Supplied data START

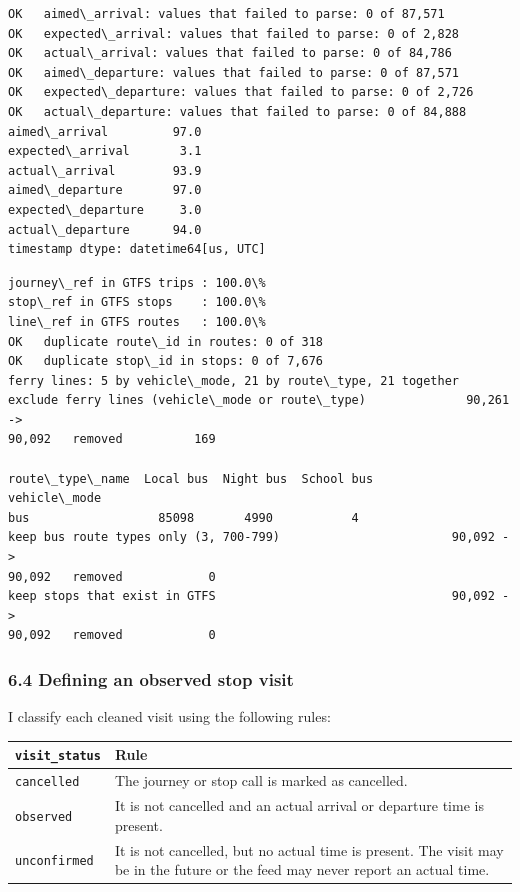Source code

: \documentclass[11pt]{article}
\begin{document}
    \begin{Verbatim}[commandchars=\\\{\}]
OK   aimed\_arrival: values that failed to parse: 0 of 87,571
OK   expected\_arrival: values that failed to parse: 0 of 2,828
OK   actual\_arrival: values that failed to parse: 0 of 84,786
OK   aimed\_departure: values that failed to parse: 0 of 87,571
OK   expected\_departure: values that failed to parse: 0 of 2,726
OK   actual\_departure: values that failed to parse: 0 of 84,888
aimed\_arrival         97.0
expected\_arrival       3.1
actual\_arrival        93.9
aimed\_departure       97.0
expected\_departure     3.0
actual\_departure      94.0
timestamp dtype: datetime64[us, UTC]
    \end{Verbatim}

    \begin{Verbatim}[commandchars=\\\{\}]
journey\_ref in GTFS trips : 100.0\%
stop\_ref in GTFS stops    : 100.0\%
line\_ref in GTFS routes   : 100.0\%
OK   duplicate route\_id in routes: 0 of 318
OK   duplicate stop\_id in stops: 0 of 7,676
ferry lines: 5 by vehicle\_mode, 21 by route\_type, 21 together
exclude ferry lines (vehicle\_mode or route\_type)              90,261 ->
90,092   removed          169

route\_type\_name  Local bus  Night bus  School bus
vehicle\_mode
bus                  85098       4990           4
keep bus route types only (3, 700-799)                        90,092 ->
90,092   removed            0
keep stops that exist in GTFS                                 90,092 ->
90,092   removed            0
    \end{Verbatim}

    \subsubsection{6.4 Defining an observed stop
visit}\label{defining-an-observed-stop-visit}

I classify each cleaned visit using the following rules:

\begin{longtable}[]{@{}
  >{\raggedright\arraybackslash}p{}
  >{\raggedright\arraybackslash}p{}@{}}
\toprule\noalign{}
\begin{minipage}[b]{\linewidth}\raggedright
\texttt{visit\_status}
\end{minipage} & \begin{minipage}[b]{\linewidth}\raggedright
Rule
\end{minipage} \\
\midrule\noalign{}
\endhead
\bottomrule\noalign{}
\endlastfoot
\texttt{cancelled} & The journey or stop call is marked as cancelled. \\
\texttt{observed} & It is not cancelled and an actual arrival or
departure time is present. \\
\texttt{unconfirmed} & It is not cancelled, but no actual time is
present. The visit may be in the future or the feed may never report an
actual time. \\
\end{longtable}
\end{document}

Supplied data END

- _Action item_
Each entry above must come back exactly as written. Drop the images.

- _Result of this task_
Source code

: \documentclass[11pt]{article}
\begin{document}
    \begin{Verbatim}[commandchars=\\\{\}]
OK   aimed\_arrival: values that failed to parse: 0 of 87,571
OK   expected\_arrival: values that failed to parse: 0 of 2,828
OK   actual\_arrival: values that failed to parse: 0 of 84,786
OK   aimed\_departure: values that failed to parse: 0 of 87,571
OK   expected\_departure: values that failed to parse: 0 of 2,726
OK   actual\_departure: values that failed to parse: 0 of 84,888
aimed\_arrival         97.0
expected\_arrival       3.1
actual\_arrival        93.9
aimed\_departure       97.0
expected\_departure     3.0
actual\_departure      94.0
timestamp dtype: datetime64[us, UTC]
    \end{Verbatim}

    \begin{Verbatim}[commandchars=\\\{\}]
journey\_ref in GTFS trips : 100.0\%
stop\_ref in GTFS stops    : 100.0\%
line\_ref in GTFS routes   : 100.0\%
OK   duplicate route\_id in routes: 0 of 318
OK   duplicate stop\_id in stops: 0 of 7,676
ferry lines: 5 by vehicle\_mode, 21 by route\_type, 21 together
exclude ferry lines (vehicle\_mode or route\_type)              90,261 ->
90,092   removed          169

route\_type\_name  Local bus  Night bus  School bus
vehicle\_mode
bus                  85098       4990           4
keep bus route types only (3, 700-799)                        90,092 ->
90,092   removed            0
keep stops that exist in GTFS                                 90,092 ->
90,092   removed            0
    \end{Verbatim}

    \subsubsection{6.4 Defining an observed stop
visit}\label{defining-an-observed-stop-visit}

I classify each cleaned visit using the following rules:

\begin{longtable}[]{@{}
  >{\raggedright\arraybackslash}p{}
  >{\raggedright\arraybackslash}p{}@{}}
\toprule\noalign{}
\begin{minipage}[b]{\linewidth}\raggedright
\texttt{visit\_status}
\end{minipage} & \begin{minipage}[b]{\linewidth}\raggedright
Rule
\end{minipage} \\
\midrule\noalign{}
\endhead
\bottomrule\noalign{}
\endlastfoot
\texttt{cancelled} & The journey or stop call is marked as cancelled. \\
\texttt{observed} & It is not cancelled and an actual arrival or
departure time is present. \\
\texttt{unconfirmed} & It is not cancelled, but no actual time is
present. The visit may be in the future or the feed may never report an
actual time. \\
\end{longtable}
\end{document}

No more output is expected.